» **Exercise**: What do the lines from the top of the data through the line with "## Snoop Dogg" say? Quote them exactly and include both ends.

» **Information supplied**:
------------
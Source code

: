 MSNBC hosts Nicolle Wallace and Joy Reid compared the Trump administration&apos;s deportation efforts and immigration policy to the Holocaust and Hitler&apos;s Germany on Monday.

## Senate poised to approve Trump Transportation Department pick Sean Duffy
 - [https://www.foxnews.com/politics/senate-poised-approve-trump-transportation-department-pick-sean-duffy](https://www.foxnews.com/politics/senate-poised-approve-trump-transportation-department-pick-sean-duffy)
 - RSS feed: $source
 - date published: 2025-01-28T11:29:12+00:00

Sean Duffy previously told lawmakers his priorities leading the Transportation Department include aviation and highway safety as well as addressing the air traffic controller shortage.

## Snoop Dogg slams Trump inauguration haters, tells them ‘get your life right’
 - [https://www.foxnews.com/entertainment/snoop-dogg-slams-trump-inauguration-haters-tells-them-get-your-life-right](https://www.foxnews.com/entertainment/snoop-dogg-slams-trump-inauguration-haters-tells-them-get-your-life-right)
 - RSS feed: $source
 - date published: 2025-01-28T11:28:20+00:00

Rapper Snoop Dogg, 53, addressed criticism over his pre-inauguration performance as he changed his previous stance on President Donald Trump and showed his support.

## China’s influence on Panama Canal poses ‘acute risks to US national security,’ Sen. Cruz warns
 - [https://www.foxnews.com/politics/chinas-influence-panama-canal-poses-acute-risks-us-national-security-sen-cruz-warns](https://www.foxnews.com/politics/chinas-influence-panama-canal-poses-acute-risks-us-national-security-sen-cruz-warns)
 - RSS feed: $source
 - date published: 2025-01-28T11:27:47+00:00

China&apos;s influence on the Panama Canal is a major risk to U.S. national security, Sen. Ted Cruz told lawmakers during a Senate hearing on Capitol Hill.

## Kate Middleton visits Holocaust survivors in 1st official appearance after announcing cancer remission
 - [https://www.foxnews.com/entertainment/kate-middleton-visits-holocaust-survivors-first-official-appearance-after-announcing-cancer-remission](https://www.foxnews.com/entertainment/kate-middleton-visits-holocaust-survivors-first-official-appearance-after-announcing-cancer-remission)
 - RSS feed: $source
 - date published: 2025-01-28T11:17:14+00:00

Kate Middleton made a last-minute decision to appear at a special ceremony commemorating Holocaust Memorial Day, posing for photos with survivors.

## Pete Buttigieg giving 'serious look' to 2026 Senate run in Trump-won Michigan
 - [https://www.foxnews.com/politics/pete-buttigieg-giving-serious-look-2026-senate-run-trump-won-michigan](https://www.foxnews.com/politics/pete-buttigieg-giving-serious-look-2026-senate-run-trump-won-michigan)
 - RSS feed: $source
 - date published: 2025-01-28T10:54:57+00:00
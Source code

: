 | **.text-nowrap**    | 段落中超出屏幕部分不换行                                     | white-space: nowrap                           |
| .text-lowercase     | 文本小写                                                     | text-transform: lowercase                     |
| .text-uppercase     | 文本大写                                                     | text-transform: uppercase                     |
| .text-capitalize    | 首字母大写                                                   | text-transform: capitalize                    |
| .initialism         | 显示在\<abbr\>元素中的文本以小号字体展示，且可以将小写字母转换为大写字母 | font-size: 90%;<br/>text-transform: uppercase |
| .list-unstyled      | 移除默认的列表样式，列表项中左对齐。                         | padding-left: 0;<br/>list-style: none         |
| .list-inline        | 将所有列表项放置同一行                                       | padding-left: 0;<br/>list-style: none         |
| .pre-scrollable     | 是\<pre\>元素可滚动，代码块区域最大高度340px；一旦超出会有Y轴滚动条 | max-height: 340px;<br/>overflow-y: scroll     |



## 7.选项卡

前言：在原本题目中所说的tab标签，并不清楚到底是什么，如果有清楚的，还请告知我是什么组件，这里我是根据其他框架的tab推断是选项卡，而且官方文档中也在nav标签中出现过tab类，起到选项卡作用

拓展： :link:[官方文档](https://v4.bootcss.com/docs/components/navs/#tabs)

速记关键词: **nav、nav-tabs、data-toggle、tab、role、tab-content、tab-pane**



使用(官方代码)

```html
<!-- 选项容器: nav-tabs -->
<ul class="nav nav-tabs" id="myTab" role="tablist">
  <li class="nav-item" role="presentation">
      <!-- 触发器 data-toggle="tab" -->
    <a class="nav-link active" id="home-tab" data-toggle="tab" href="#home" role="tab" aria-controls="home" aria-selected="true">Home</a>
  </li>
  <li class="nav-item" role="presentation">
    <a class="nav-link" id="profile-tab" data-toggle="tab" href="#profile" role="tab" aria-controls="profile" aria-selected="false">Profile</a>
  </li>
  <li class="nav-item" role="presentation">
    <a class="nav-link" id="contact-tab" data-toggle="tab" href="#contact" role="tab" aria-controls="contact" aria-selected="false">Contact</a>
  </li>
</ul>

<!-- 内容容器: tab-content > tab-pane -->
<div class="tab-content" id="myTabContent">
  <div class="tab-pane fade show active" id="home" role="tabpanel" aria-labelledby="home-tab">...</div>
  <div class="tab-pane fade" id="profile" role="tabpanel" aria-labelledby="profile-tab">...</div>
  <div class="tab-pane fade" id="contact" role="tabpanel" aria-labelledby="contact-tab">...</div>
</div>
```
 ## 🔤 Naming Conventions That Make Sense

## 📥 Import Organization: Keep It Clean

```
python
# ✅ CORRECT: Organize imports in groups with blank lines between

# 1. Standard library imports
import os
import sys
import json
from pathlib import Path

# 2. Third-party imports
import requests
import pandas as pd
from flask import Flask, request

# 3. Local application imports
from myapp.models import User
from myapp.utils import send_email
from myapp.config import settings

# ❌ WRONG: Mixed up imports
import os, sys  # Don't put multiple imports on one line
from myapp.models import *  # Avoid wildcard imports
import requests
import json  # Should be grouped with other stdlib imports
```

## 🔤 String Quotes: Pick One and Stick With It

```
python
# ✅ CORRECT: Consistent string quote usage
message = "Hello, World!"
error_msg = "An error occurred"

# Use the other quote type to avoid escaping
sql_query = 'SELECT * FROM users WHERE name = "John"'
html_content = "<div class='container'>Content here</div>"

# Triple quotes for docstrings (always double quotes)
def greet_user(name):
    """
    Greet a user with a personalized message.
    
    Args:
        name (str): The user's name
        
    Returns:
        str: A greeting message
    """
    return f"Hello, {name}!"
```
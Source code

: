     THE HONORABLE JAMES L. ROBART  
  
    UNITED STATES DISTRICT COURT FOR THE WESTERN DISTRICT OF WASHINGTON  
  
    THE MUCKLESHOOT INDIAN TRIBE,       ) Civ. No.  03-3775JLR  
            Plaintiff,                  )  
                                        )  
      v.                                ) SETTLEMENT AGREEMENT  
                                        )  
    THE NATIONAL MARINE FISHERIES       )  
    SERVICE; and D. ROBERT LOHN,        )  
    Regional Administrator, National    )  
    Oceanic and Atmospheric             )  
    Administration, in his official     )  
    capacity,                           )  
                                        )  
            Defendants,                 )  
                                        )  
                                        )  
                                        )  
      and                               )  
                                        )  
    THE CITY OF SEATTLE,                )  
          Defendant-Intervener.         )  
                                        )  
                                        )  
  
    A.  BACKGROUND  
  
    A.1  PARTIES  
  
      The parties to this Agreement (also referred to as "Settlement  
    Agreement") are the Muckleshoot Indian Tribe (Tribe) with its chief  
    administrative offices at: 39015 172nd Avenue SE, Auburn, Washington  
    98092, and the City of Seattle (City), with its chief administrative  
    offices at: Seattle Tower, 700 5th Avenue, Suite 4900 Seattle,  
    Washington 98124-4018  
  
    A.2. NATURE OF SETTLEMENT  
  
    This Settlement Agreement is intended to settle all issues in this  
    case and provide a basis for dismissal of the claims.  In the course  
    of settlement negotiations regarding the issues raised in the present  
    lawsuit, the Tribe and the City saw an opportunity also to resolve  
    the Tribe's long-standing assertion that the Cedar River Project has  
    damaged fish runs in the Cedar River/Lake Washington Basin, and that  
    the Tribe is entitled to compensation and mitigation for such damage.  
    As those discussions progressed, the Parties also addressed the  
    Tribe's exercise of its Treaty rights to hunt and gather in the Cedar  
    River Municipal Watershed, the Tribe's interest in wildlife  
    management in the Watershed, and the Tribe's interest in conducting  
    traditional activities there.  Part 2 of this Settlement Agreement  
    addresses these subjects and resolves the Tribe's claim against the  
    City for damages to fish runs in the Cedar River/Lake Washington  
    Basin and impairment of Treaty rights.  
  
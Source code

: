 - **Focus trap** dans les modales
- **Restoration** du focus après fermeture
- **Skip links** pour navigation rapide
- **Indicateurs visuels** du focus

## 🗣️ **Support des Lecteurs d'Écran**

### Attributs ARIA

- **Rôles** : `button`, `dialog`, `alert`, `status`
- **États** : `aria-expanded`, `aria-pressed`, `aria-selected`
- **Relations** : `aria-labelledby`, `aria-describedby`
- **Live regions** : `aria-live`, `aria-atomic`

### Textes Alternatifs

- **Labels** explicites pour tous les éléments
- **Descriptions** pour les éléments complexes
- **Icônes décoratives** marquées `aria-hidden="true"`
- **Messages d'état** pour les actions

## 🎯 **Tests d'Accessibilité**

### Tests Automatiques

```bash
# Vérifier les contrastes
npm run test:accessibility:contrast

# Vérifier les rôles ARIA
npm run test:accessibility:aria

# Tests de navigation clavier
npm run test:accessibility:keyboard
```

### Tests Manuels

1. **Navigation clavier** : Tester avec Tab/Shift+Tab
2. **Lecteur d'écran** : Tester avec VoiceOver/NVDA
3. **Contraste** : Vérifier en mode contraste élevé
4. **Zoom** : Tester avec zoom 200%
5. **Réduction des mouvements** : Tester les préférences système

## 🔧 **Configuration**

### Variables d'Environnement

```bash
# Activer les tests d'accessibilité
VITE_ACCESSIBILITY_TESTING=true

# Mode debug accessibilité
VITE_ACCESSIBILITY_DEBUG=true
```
------------
» **Problem solution**:
Source code

: MSNBC hosts Nicolle Wallace and Joy Reid compared the Trump administration&apos;s deportation efforts and immigration policy to the Holocaust and Hitler&apos;s Germany on Monday.

## Senate poised to approve Trump Transportation Department pick Sean Duffy
 - [https://www.foxnews.com/politics/senate-poised-approve-trump-transportation-department-pick-sean-duffy](https://www.foxnews.com/politics/senate-poised-approve-trump-transportation-department-pick-sean-duffy)
 - RSS feed: $source
 - date published: 2025-01-28T11:29:12+00:00

Sean Duffy previously told lawmakers his priorities leading the Transportation Department include aviation and highway safety as well as addressing the air traffic controller shortage.

## Snoop Dogg slams Trump inauguration haters, tells them ‘get your life right’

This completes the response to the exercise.